* **What is required**
Transcribe the data below verbatim from the line with "gcomp-web : pass123" to the line with "Login to your". Include both of those lines.

---

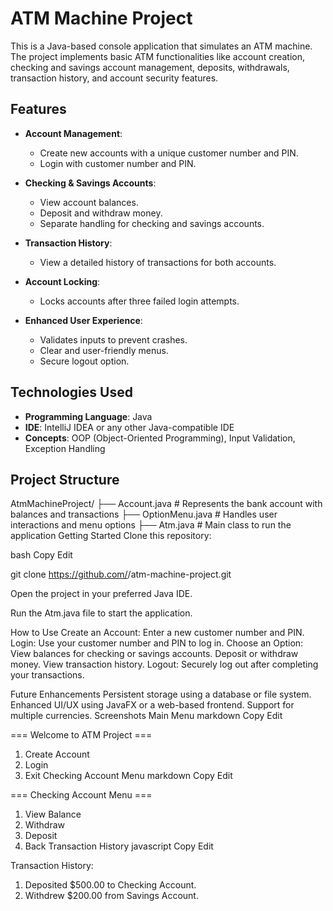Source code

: # ATM Machine Project

This is a Java-based console application that simulates an ATM machine. The project implements basic ATM functionalities like account creation, checking and savings account management, deposits, withdrawals, transaction history, and account security features.

## Features

- **Account Management**:
  - Create new accounts with a unique customer number and PIN.
  - Login with customer number and PIN.
  
- **Checking & Savings Accounts**:
  - View account balances.
  - Deposit and withdraw money.
  - Separate handling for checking and savings accounts.

- **Transaction History**:
  - View a detailed history of transactions for both accounts.

- **Account Locking**:
  - Locks accounts after three failed login attempts.

- **Enhanced User Experience**:
  - Validates inputs to prevent crashes.
  - Clear and user-friendly menus.
  - Secure logout option.

## Technologies Used

- **Programming Language**: Java
- **IDE**: IntelliJ IDEA or any other Java-compatible IDE
- **Concepts**: OOP (Object-Oriented Programming), Input Validation, Exception Handling

## Project Structure
AtmMachineProject/
├── Account.java        # Represents the bank account with balances and transactions
├── OptionMenu.java     # Handles user interactions and menu options
├── Atm.java            # Main class to run the application
Getting Started
Clone this repository:

  bash
  Copy
  Edit
  
git clone https://github.com/<your-username>/atm-machine-project.git

Open the project in your preferred Java IDE.

Run the Atm.java file to start the application.


How to Use
  Create an Account: Enter a new customer number and PIN.
  Login: Use your customer number and PIN to log in.
  Choose an Option:
  View balances for checking or savings accounts.
  Deposit or withdraw money.
  View transaction history.
  Logout: Securely log out after completing your transactions.

Future Enhancements
  Persistent storage using a database or file system.
  Enhanced UI/UX using JavaFX or a web-based frontend.
  Support for multiple currencies.
  Screenshots
  Main Menu
  markdown
  Copy
  Edit

=== Welcome to ATM Project ===
1. Create Account
2. Login
3. Exit
  Checking Account Menu
  markdown
  Copy
  Edit


=== Checking Account Menu ===
1. View Balance
2. Withdraw
3. Deposit
4. Back
  Transaction History
  javascript
  Copy
  Edit

Transaction History:
1. Deposited $500.00 to Checking Account.
2. Withdrew $200.00 from Savings Account.
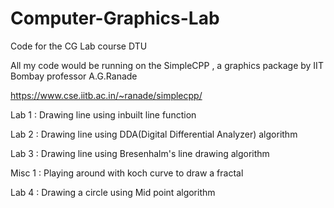 # Computer-Graphics-Lab

Code for the CG Lab course DTU


All my code would be running on the SimpleCPP , a graphics package by IIT Bombay professor A.G.Ranade


https://www.cse.iitb.ac.in/~ranade/simplecpp/

Lab 1 : Drawing line using inbuilt line function

Lab 2 : Drawing line using DDA(Digital Differential Analyzer) algorithm

Lab 3 : Drawing line using Bresenhalm's line drawing algorithm

Misc 1 : Playing around with koch curve to draw a fractal 

Lab 4 : Drawing a circle using Mid point algorithm 

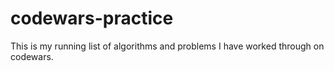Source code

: # codewars-practice
This is my running list of algorithms and problems I have worked through on codewars. 
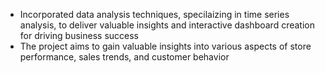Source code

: * Incorporated data analysis techniques, specilaizing in time series analysis, to deliver valuable insights and interactive dashboard creation for driving business success
* The project aims to gain valuable insights into various aspects of store performance, sales trends, and customer behavior
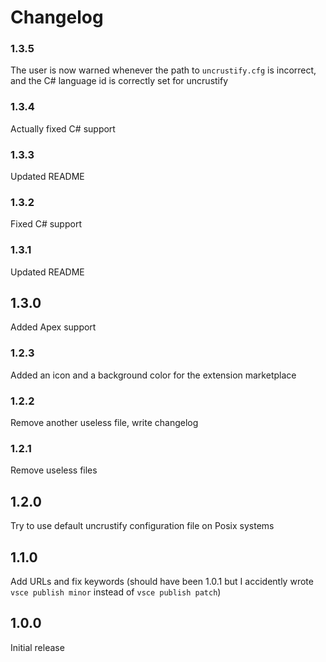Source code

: # Changelog

### 1.3.5

The user is now warned whenever the path to `uncrustify.cfg` is incorrect, and the C# language id is correctly set for uncrustify

### 1.3.4

Actually fixed C# support

### 1.3.3

Updated README

### 1.3.2

Fixed C# support

### 1.3.1

Updated README

## 1.3.0

Added Apex support

### 1.2.3

Added an icon and a background color for the extension marketplace

### 1.2.2

Remove another useless file, write changelog

### 1.2.1

Remove useless files

## 1.2.0

Try to use default uncrustify configuration file on Posix systems

## 1.1.0

Add URLs and fix keywords
(should have been 1.0.1 but I accidently wrote `vsce publish minor` instead of `vsce publish patch`)

## 1.0.0

Initial release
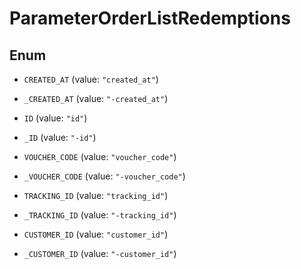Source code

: 

# ParameterOrderListRedemptions

## Enum


* `CREATED_AT` (value: `"created_at"`)

* `_CREATED_AT` (value: `"-created_at"`)

* `ID` (value: `"id"`)

* `_ID` (value: `"-id"`)

* `VOUCHER_CODE` (value: `"voucher_code"`)

* `_VOUCHER_CODE` (value: `"-voucher_code"`)

* `TRACKING_ID` (value: `"tracking_id"`)

* `_TRACKING_ID` (value: `"-tracking_id"`)

* `CUSTOMER_ID` (value: `"customer_id"`)

* `_CUSTOMER_ID` (value: `"-customer_id"`)



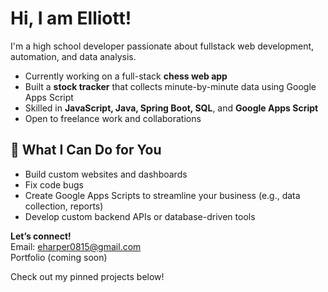 # Hi, I am Elliott!

I'm a high school developer passionate about fullstack web development, automation, and data analysis.

- Currently working on a full-stack **chess web app**
- Built a **stock tracker** that collects minute-by-minute data using Google Apps Script
- Skilled in **JavaScript, Java, Spring Boot, SQL**, and **Google Apps Script**
- Open to freelance work and collaborations

## 💼 What I Can Do for You
- Build custom websites and dashboards
- Fix code bugs
- Create Google Apps Scripts to streamline your business (e.g., data collection, reports)
- Develop custom backend APIs or database-driven tools

**Let’s connect!**  
Email: eharper0815@gmail.com  
Portfolio (coming soon)

Check out my pinned projects below!
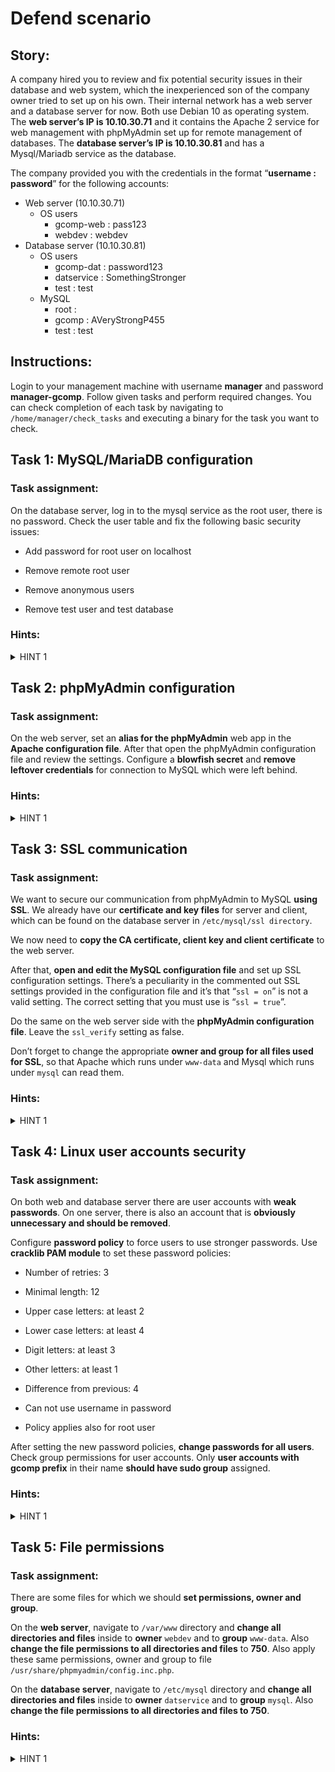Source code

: ﻿# Defend scenario

## Story:

A company hired you to review and fix potential security issues in their database and web system, which the inexperienced son of the company owner tried to set up on his own. Their internal network has a web server and a database server for now. Both use Debian 10 as operating system. The **web server’s IP is 10.10.30.71** and it contains the Apache 2 service for web management with phpMyAdmin set up for remote management of databases. The **database server’s IP is 10.10.30.81** and has a Mysql/Mariadb service as the database. 

The company provided you with the credentials in the format “**username : password**” for the following accounts:

 -   Web server (10.10.30.71)
	 -   OS users
	     -   gcomp-web : pass123
	     -   webdev : webdev
 -   Database server (10.10.30.81)
     -   OS users
	     -   gcomp-dat : password123
	     -   datservice : SomethingStronger
	     -   test : test
     -   MySQL
	     -   root :
	     -   gcomp : AVeryStrongP455
	     -   test : test
    
## Instructions:

Login to your management machine with username **manager** and password **manager-gcomp**. Follow given tasks and perform required changes. You can check completion of each task by navigating to `/home/manager/check_tasks` and executing a binary for the task you want to check.

## Task 1: MySQL/MariaDB configuration

### Task assignment:

On the database server, log in to the mysql service as the root user, there is no password. Check the user table and fix the following basic security issues:

-   Add password for root user on localhost
    
-   Remove remote root user
    
-   Remove anonymous users
    
-   Remove test user and test database
    

### Hints:
<details>
  <summary>HINT 1</summary>
To use the mysql service type `mysql -u USER`, where USER is the name of the user to log in as. 
A simple SQL query to check the user table is `SELECT user,host,password FROM mysql.user`
Use an internet search engine to find how to perform these simple tasks as SQL queries.
</details>

## Task 2: phpMyAdmin configuration

### Task assignment:

On the web server, set an **alias for the phpMyAdmin** web app in the **Apache configuration file**. After that open the phpMyAdmin configuration file and review the settings. Configure a **blowfish secret** and **remove leftover credentials** for connection to MySQL which were left behind.

### Hints:
<details>
  <summary>HINT 1</summary>
The path to the phpMyAdmin configuration file is: `/usr/share/phpmyadmin/config.inc.php` 
The path to the Apache configuration file for alias change is: `/etc/apache2/apache2.conf`
</details>

## Task 3: SSL communication

### Task assignment:

We want to secure our communication from phpMyAdmin to MySQL **using SSL**. We already have our **certificate and key files** for server and client, which can be found on the database server in `/etc/mysql/ssl directory`.

We now need to **copy the CA certificate, client key and client certificate** to the web server.

After that, **open and edit the MySQL configuration file** and set up SSL configuration settings. There’s a peculiarity in the commented out SSL settings provided in the configuration file and it’s that “`ssl = on`” is not a valid setting. The correct setting that you must use is “`ssl = true`”.

Do the same on the web server side with the **phpMyAdmin configuration file**. Leave the `ssl_verify` setting as false.

Don’t forget to change the appropriate **owner and group for all files used for SSL**, so that Apache which runs under `www-data` and Mysql which runs under `mysql` can read them.

### Hints:
<details>
  <summary>HINT 1</summary>
  
</details>

## Task 4: Linux user accounts security

### Task assignment:

On both web and database server there are user accounts with **weak passwords**. On one server, there is also an account that is **obviously unnecessary and should be removed**. 

Configure **password policy** to force users to use stronger passwords. Use **cracklib PAM module** to set these password policies:

-   Number of retries: 3
    
-   Minimal length:  12

-   Upper case letters:  at least 2
    
-   Lower case letters:  at least 4
    
-   Digit letters:  at least 3
    
-   Other letters:  at least 1
    
-   Difference from previous:  4
    
-   Can not use username in password
    
-   Policy applies also for root user

After setting the new password policies, **change passwords for all users**. Check group permissions for user accounts. Only **user accounts with gcomp prefix** in their name **should have sudo group** assigned.

### Hints:
<details>
  <summary>HINT 1</summary>
`man pam_cracklib`
`man gpasswd`
</details>


## Task 5: File permissions

### Task assignment:

There are some files for which we should **set permissions, owner and group**.

On the **web server**, navigate to `/var/www` directory and **change all directories and files** inside to **owner** `webdev` and to **group** `www-data`. Also **change the file permissions to all directories and files** to **750**. Also apply these same permissions, owner and group to file `/usr/share/phpmyadmin/config.inc.php`.

On the **database server**, navigate to `/etc/mysql` directory and **change all directories and files** inside to **owner** `datservice` and to **group** `mysql`. Also **change the file permissions to all directories and files to 750**.

### Hints:
<details>
  <summary>HINT 1</summary>

</details>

---

* **Exercise output**
	     -   gcomp-web : pass123
	     -   webdev : webdev
 -   Database server (10.10.30.81)
     -   OS users
	     -   gcomp-dat : password123
	     -   datservice : SomethingStronger
	     -   test : test
     -   MySQL
	     -   root :
	     -   gcomp : AVeryStrongP455
	     -   test : test
    
## Instructions:

Login to your management machine with username **manager** and password **manager-gcomp**. Follow given tasks and perform required changes. You can check completion of each task by navigating to `/home/manager/check_tasks` and executing a binary for the task you want to check.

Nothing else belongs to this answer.